■ WORK TO COMPLETE ■
Of the material below, only the lines from the line containing "We then square the number." down to the line containing "the actual value of" belong in the answer, written out exactly.
+++ RECORDS PROVIDED +++
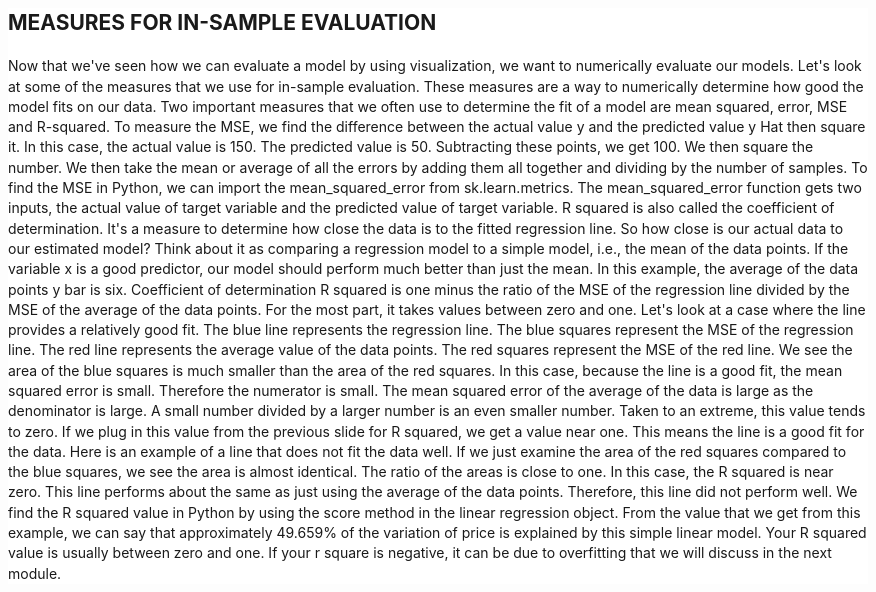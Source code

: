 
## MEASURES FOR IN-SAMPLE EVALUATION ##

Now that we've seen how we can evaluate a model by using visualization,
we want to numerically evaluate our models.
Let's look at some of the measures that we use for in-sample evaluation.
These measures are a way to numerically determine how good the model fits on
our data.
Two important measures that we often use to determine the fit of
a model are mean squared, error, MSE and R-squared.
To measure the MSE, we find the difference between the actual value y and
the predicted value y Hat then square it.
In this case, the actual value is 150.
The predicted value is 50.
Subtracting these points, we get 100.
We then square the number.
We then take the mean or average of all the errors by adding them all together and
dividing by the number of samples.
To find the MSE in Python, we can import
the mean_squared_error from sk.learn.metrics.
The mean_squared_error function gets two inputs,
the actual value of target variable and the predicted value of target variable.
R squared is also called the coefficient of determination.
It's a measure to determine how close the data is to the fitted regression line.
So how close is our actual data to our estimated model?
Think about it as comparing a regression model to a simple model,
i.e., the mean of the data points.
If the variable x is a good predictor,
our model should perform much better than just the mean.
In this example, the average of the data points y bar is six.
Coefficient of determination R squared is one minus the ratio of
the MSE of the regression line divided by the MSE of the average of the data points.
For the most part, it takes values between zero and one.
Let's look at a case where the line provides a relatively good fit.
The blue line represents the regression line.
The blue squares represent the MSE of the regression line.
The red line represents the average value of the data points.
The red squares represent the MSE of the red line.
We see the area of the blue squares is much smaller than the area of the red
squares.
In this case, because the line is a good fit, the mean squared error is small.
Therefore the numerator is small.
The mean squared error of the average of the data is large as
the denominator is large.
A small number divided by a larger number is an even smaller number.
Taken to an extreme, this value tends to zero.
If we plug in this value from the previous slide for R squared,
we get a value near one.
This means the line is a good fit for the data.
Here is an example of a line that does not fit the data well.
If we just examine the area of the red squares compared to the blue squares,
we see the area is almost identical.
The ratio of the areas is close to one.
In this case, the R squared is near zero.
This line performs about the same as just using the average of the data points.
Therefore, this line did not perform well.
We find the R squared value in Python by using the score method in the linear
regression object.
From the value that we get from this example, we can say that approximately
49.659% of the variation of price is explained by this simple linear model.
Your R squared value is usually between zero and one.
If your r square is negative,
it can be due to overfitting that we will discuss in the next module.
+++
+++ RECORDS PROVIDED +++
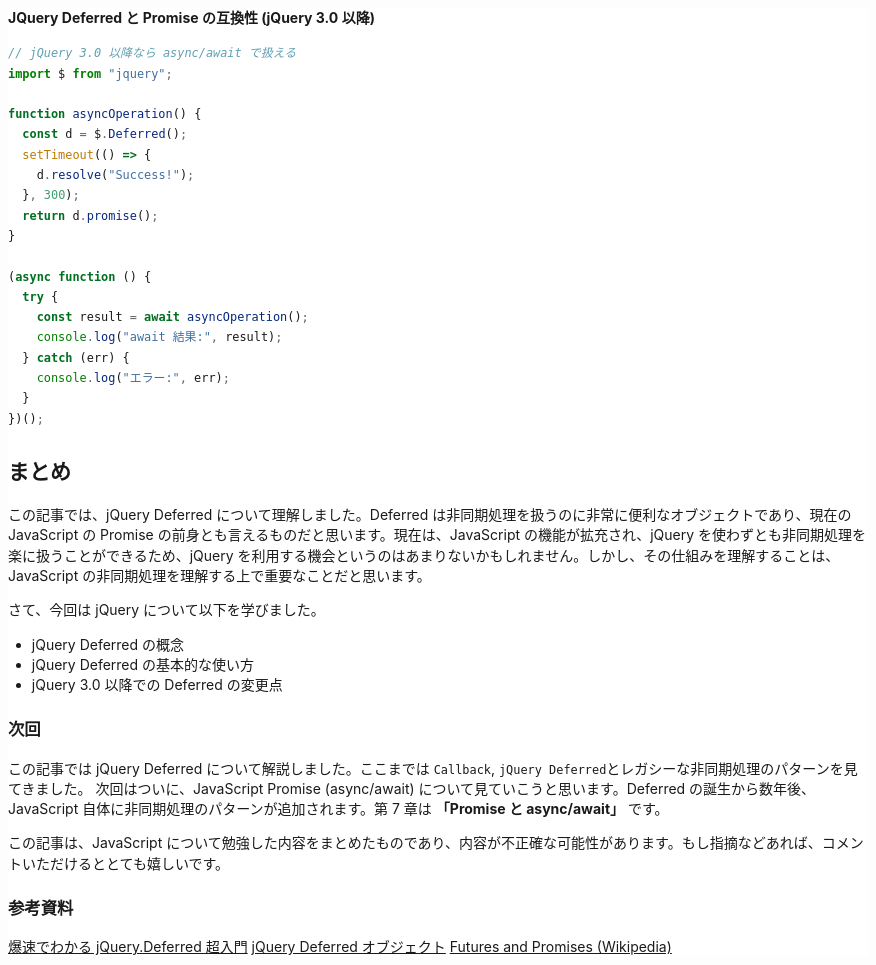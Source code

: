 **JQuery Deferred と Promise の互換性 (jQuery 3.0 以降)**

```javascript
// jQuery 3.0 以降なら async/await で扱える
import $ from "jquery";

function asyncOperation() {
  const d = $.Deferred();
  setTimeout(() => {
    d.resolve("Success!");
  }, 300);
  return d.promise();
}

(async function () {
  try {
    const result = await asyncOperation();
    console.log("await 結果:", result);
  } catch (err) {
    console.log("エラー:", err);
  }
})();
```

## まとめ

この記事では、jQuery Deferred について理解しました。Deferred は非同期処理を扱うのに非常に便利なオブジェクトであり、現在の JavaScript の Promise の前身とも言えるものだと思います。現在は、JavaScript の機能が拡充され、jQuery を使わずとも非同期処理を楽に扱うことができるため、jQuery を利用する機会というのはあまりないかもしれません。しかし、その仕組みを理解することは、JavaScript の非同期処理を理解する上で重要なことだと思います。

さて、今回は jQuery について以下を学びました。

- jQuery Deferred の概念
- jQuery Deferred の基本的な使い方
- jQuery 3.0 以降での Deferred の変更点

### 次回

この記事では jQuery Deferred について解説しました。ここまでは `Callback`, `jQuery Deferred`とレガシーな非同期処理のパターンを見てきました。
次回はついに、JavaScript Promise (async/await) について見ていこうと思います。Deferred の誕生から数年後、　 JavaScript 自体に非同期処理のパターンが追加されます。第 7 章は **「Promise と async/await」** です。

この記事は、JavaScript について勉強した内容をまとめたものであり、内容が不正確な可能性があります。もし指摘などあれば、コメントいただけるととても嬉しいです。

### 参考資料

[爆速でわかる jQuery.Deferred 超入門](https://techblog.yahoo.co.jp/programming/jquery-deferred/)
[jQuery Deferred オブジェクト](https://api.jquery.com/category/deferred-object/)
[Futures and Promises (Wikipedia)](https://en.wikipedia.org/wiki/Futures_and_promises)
+++
■ OUTPUT OF THE TASK ■
We then square the number.
We then take the mean or average of all the errors by adding them all together and
dividing by the number of samples.
To find the MSE in Python, we can import
the mean_squared_error from sk.learn.metrics.
The mean_squared_error function gets two inputs,
the actual value of target variable and the predicted value of target variable.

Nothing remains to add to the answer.